La piedra había sido lavada y pulida durante siglos de agua corriendo por ella, pero debía haber algún hueco: si Petrus lo logró, yo también podía. Empecé a sentir mucho dolor, pues ahora sabía que estaba a un paso del final, y éste era el momento en que las fuerzas flaquean y el hombre pierde confianza en sí mismo. En mi vida, algunas veces perdí en el último momento: había nadado todo un océano y casi me ahogo donde se rompen las olas. Pero estaba haciendo el Camino de Santiago y esta historia no podía repetirse por siempre; necesitaba vencer ese día.
La mano libre se deslizaba por la roca pulida y la presión era cada vez más fuerte. Sentía que los otros miembros ya no aguantaban más, y que podría sufrir calambres en cualquier momento. El agua golpeaba con fuerza también mis genitales y el dolor era intenso. De repente, la mano libre logró encontrar un hueco en la piedra. No era grande y estaba fuera del camino de ascenso, pero serviría de apoyo para la otra mano, cuando llegara su turno. Marqué mentalmente el sitio y la mano libre salió de nuevo en busca de mi salvación. A pocos centímetros del primer hueco, me esperaba otra base de apoyo.
Allí estaba. Allí estaba el lugar que durante siglos sirvió de apoyo a los peregrinos camino de Santiago. Lo advertí y me agarré con todas mis fuerzas.
La otra mano se soltó, la fuerza del río la arrojó hacia atrás, pero describió un gran arco en el cielo y encontró el lugar que la aguardaba. En un movimiento inmediato, todo mi cuerpo siguió el camino abierto por mis brazos y me impulsé hacia arriba.
El gran y último paso fue dado. Todo el cuerpo atravesó el agua y enseguida, toda la brutalidad de la cascada se redujo a apenas un hilo de agua, casi sin corriente. Me arrastré hacia la orilla y me entregué al cansancio. El sol daba de lleno en mi cuerpo, me calentaba, recordándome de nuevo que había vencido y que continuaba tan vivo como antes, cuando estaba en el lago allá abajo.
A pesar del estrépito del agua sentí los pasos de Petrus acercándose. Quise levantarme para expresar mi alegría, pero el cuerpo exhausto rehusó obedecer.
—Quédate tranquilo, descansa —dijo él—. Trata de respirar lentamente.
Así lo hice y caí en un sueño profundo, pero sin soñar. Cuando desperté, el sol había cambiado de posición, y Petrus, ya completamente vestido, me pasó mi ropa y dijo que era hora de continuar.
—Estoy muy cansado —respondí.
—No te preocupes. Voy a enseñarte a sacar energía de todo lo que te rodea.
Y Petrus me enseñó «El SOPLO DE RAM».
Exhale todo el aire de sus pulmones; vacíelos hasta donde le sea posible. Después, comience a aspirar lentamente a medida que levanta los brazos en alto. Mientras aspira, concéntrese en que se está llenando de amor, paz y armonía con el universo.

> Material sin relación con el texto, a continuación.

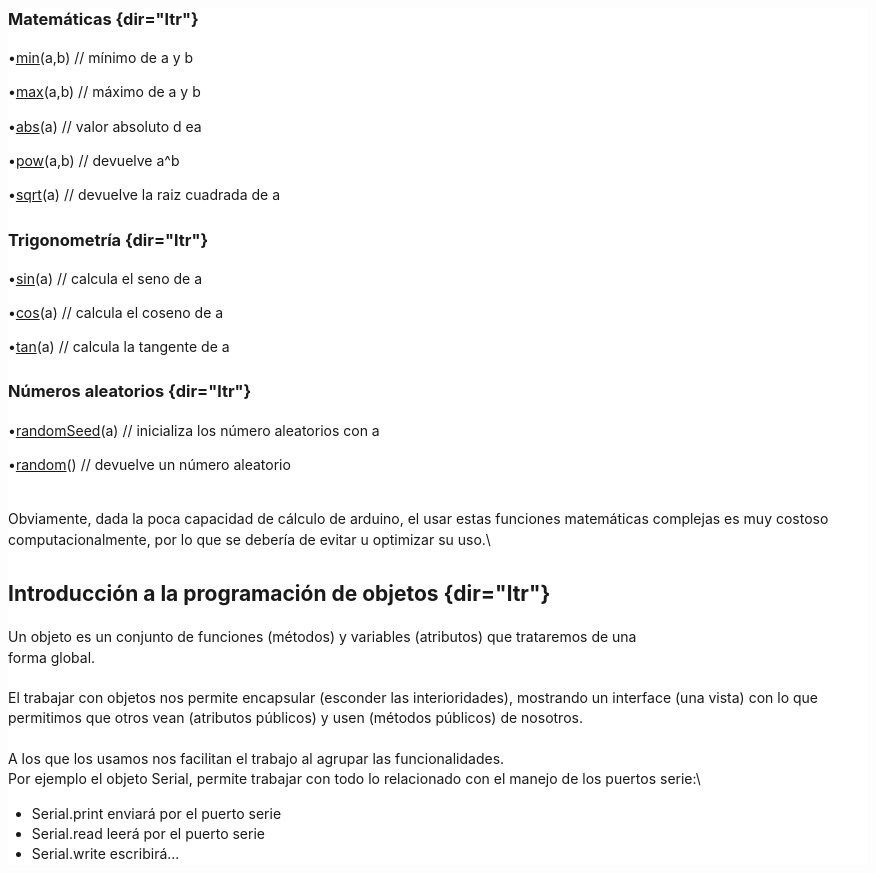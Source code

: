 ### Matemáticas {dir="ltr"}

•[min](http://arduino.cc/en/Reference/Min)(a,b) // mínimo de a y b

•[max](http://arduino.cc/en/Reference/Max)(a,b) // máximo de a y b

•[abs](http://arduino.cc/en/Reference/Abs)(a) // valor absoluto d ea

•[pow](http://arduino.cc/en/Reference/Pow)(a,b) // devuelve a\^b

•[sqrt](http://arduino.cc/en/Reference/Sqrt)(a) // devuelve la raiz
cuadrada de a

### Trigonometría {dir="ltr"}

•[sin](http://arduino.cc/en/Reference/Sin)(a) // calcula el seno de a

•[cos](http://arduino.cc/en/Reference/Cos)(a) // calcula el coseno de a

•[tan](http://arduino.cc/en/Reference/Tan)(a) // calcula la tangente de
a

### Números aleatorios {dir="ltr"}

•[randomSeed](http://arduino.cc/en/Reference/RandomSeed)(a) //
inicializa los número aleatorios con a

•[random](http://arduino.cc/en/Reference/Random)() // devuelve un número
aleatorio

\
Obviamente, dada la poca capacidad de cálculo de arduino, el usar estas
funciones matemáticas complejas es muy costoso computacionalmente, por
lo que se debería de evitar u optimizar su uso.\

Introducción a la programación de objetos {dir="ltr"}
-----------------------------------------

Un objeto es un conjunto de funciones (métodos) y variables (atributos)
que trataremos de una \
forma global.\
\
El trabajar con objetos nos permite encapsular (esconder las
interioridades), mostrando un interface (una vista) con lo que
permitimos que otros vean (atributos públicos) y usen (métodos públicos)
de nosotros.\
\
A los que los usamos nos facilitan el trabajo al agrupar las
funcionalidades.\
Por ejemplo el objeto Serial, permite trabajar con todo lo relacionado
con el manejo de los puertos serie:\

-   Serial.print enviará por el puerto serie
-   Serial.read leerá por el puerto serie
-   Serial.write escribirá...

Contenga la respiración y mantenga los brazos en alto el mayor tiempo posible, gozando de la armonía interior y exterior.
Cuando llegue al límite, suelte todo el aire en una rápida expiración, mientras pronuncia la palabra RAM.
Repita esto durante cinco minutos.
Realicé el ejercicio durante cinco minutos y me sentí mejor. Me levanté, me puse la ropa y cogí la mochila.
—Ven aquí —dijo Petrus. Y caminé hasta el borde de la planicie. Bajo mis pies rugía la cascada.
—Vista de aquí parece mucho más fácil que vista desde abajo —dije.
—Exactamente. Y si te hubiera mostrado este panorama antes, te habrías engañado y evaluado mal tus posibilidades.
Seguía sintiéndome débil y repetí el ejercicio. Al poco rato, todo el universo a mi alrededor comenzó a entrar en armonía conmigo y a penetrar en mi corazón. Pregunté por qué no me había enseñado el SOPLO DE RAM antes; muchas veces había sentido pereza y cansancio en el Camino de Santiago.
—Porque nunca lo demostraste —dijo riendo, y luego me preguntó si aún tenía los deliciosos bizcochos de mantequilla que había comprado en Astorga.